Cookman believes that many, if not most, of the other foreign correspondents she knows are also neurodivergent (often undiagnosed).

“It is a strength in that I am creative, able to think of unusual stories and angles (essential for selling freelance work) and hyper focus makes me obsessive about stories or topics.

“I am great and very calm in chaos, such as a warzone or crisis (it’s normal life I struggle with), and excel in fast, high-pressure environments. I think it also makes me a better writer as I bore easily.

“It is a weakness in that, for so many of us, finding a profession you love and can do without constantly getting bored or fired is huge. I couldn’t even stay at school but I could go to wars and manage teams and find good stories. It quickly becomes an identity.

“For that reason, I think we push ourselves too far, become too consumed with work at the cost of other stuff and go to burnout.

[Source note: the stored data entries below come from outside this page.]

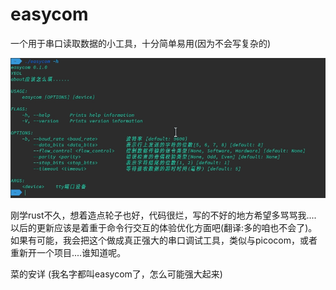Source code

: # easycom
一个用于串口读取数据的小工具，十分简单易用(因为不会写复杂的)  

![Screenshot](Screenshot_20200104_205706.jpg)

刚学rust不久，想着造点轮子也好，代码很烂，写的不好的地方希望多骂骂我....  
以后的更新应该是着重于命令行交互的体验优化方面吧(翻译:多的咱也不会了)。  
如果有可能，我会把这个做成真正强大的串口调试工具，类似与picocom，或者重新开一个项目....谁知道呢。  


菜的安详
(我名字都叫easycom了，怎么可能强大起来)

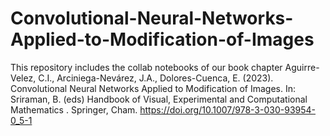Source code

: # Convolutional-Neural-Networks-Applied-to-Modification-of-Images
This repository includes the collab notebooks of our book chapter Aguirre-Velez, C.I., Arciniega-Nevárez, J.A., Dolores-Cuenca, E. (2023). Convolutional Neural Networks Applied to Modification of Images. In: Sriraman, B. (eds) Handbook of Visual, Experimental and Computational Mathematics . Springer, Cham. https://doi.org/10.1007/978-3-030-93954-0_5-1

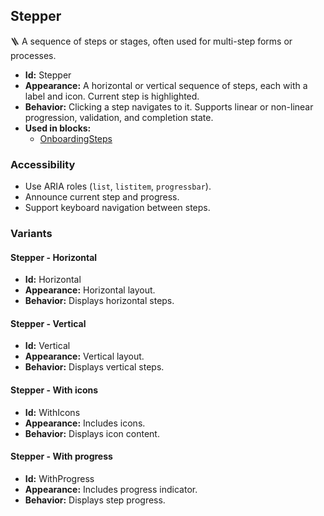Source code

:## Stepper
🪜 A sequence of steps or stages, often used for multi-step forms or processes.
- **Id:** Stepper
- **Appearance:** A horizontal or vertical sequence of steps, each with a label and icon. Current step is highlighted.
- **Behavior:** Clicking a step navigates to it. Supports linear or non-linear progression, validation, and completion state.
- **Used in blocks:**
  - [OnboardingSteps](blocks.md#onboarding-steps)
### Accessibility
- Use ARIA roles (`list`, `listitem`, `progressbar`).
- Announce current step and progress.
- Support keyboard navigation between steps.

### Variants
#### Stepper - **Horizontal**
- **Id:** Horizontal
- **Appearance:** Horizontal layout.
- **Behavior:** Displays horizontal steps.
#### Stepper - **Vertical**
- **Id:** Vertical
- **Appearance:** Vertical layout.
- **Behavior:** Displays vertical steps.
#### Stepper - **With icons**
- **Id:** WithIcons
- **Appearance:** Includes icons.
- **Behavior:** Displays icon content.
#### Stepper - **With progress**
- **Id:** WithProgress
- **Appearance:** Includes progress indicator.
- **Behavior:** Displays step progress.
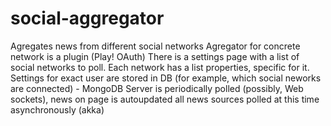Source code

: social-aggregator
=================

Agregates news from different social networks
Agregator for concrete network is a plugin (Play! OAuth)
There is a settings page with a list of social networks to poll. Each network has a list properties, specific for it.
Settings for exact user are stored in DB (for example, which social neworks are connected) - MongoDB
Server is periodically polled  (possibly, Web sockets), news on page is autoupdated
all news sources polled at this time asynchronously (akka) 
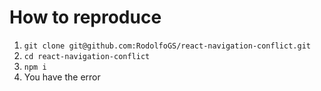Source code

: # How to reproduce

1. `git clone git@github.com:RodolfoGS/react-navigation-conflict.git`
2. `cd react-navigation-conflict`
3. `npm i`
4. You have the error
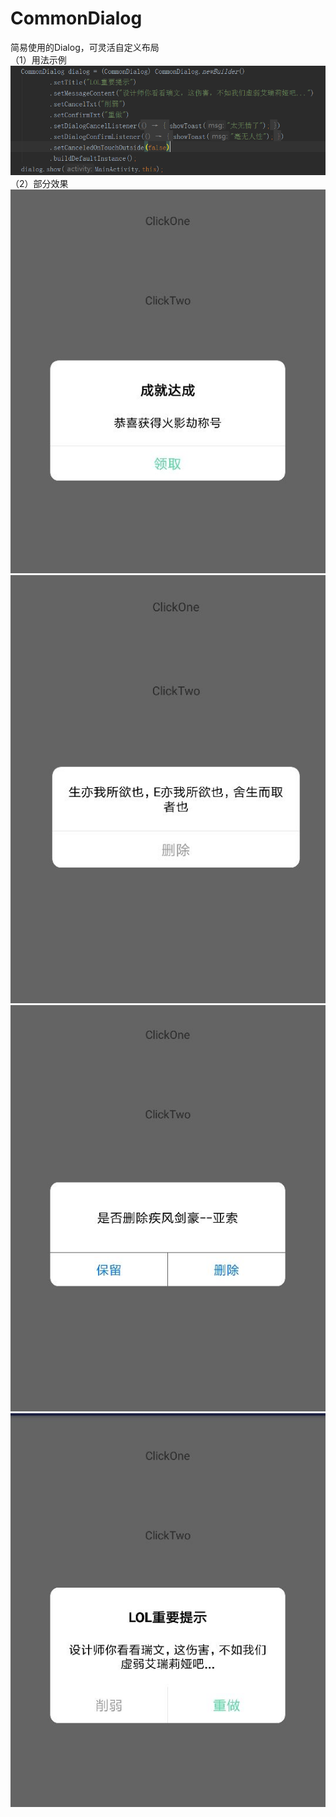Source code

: # CommonDialog
简易使用的Dialog，可灵活自定义布局  
（1）用法示例  
![image](https://github.com/weihuihuang/CommonDialog/blob/master/5.png)  
（2）部分效果  
![image](https://github.com/weihuihuang/CommonDialog/blob/master/1.jpg)
![image](https://github.com/weihuihuang/CommonDialog/blob/master/2.jpg)
![image](https://github.com/weihuihuang/CommonDialog/blob/master/3.jpg)
![image](https://github.com/weihuihuang/CommonDialog/blob/master/4.jpg)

And our passion makes us vulnerable to poor treatment /pay as the industry declines sharply. I am also terrible at filing for expenses and lose money all the time.”

In 2024 Press Gazette carried out research into neurodiversity in the media and found that out of 136 newsletter subscribers to fill out our survey, 64 considered themselves to be neurodiverse (with ADHD and autism by far the most common responses).

Cookman said: “Despite most of the industry being very neurodivergent, we’re not open about it and don’t address how to get the most out of people like… ourselves. We persist with working environments/systems/practices that don’t work for us, yet neurodivergent people have innate traits that are vital for good journalism.

“I think media outlets should actually stop hiring young people based on nonsense like the university they went to or opportunities scored from private school, and start screening for neurodivergence.”

Liz Cookman’s tips on writing

Cookman’s award-winning dispatch from Damascus for The Telegraph begins thus :

“Come! Come! We found more,” children shout, pulling a femur, a stretch of spine and a human skull from a pile of dusty rubble.

They start digging through the wreckage with their hands and pick out a singed vertebra. One small boy overturns a concrete brick and points to a murky stain. “Blood,” he says.

Many journalists can write well, a smaller group are great at finding stories. Cookman is clearly a member of the small subset who can do both.

Asked for her tips on writing, she said: “ For me, the intro is everything, once I have that then I know the tone of the story and flow. Some people do it last, but I get stuck until I’ve done it so it must come first.

“Friends often ask for help and my advice is to think about what details or scene sticks in your mind most – which anecdote would you tell your mum if you were speaking to her on the phone?

“Also, don’t overcomplicate things or try to include too much. You can always add information to a story, but trying to make lots of info into an engaging story is hard work.”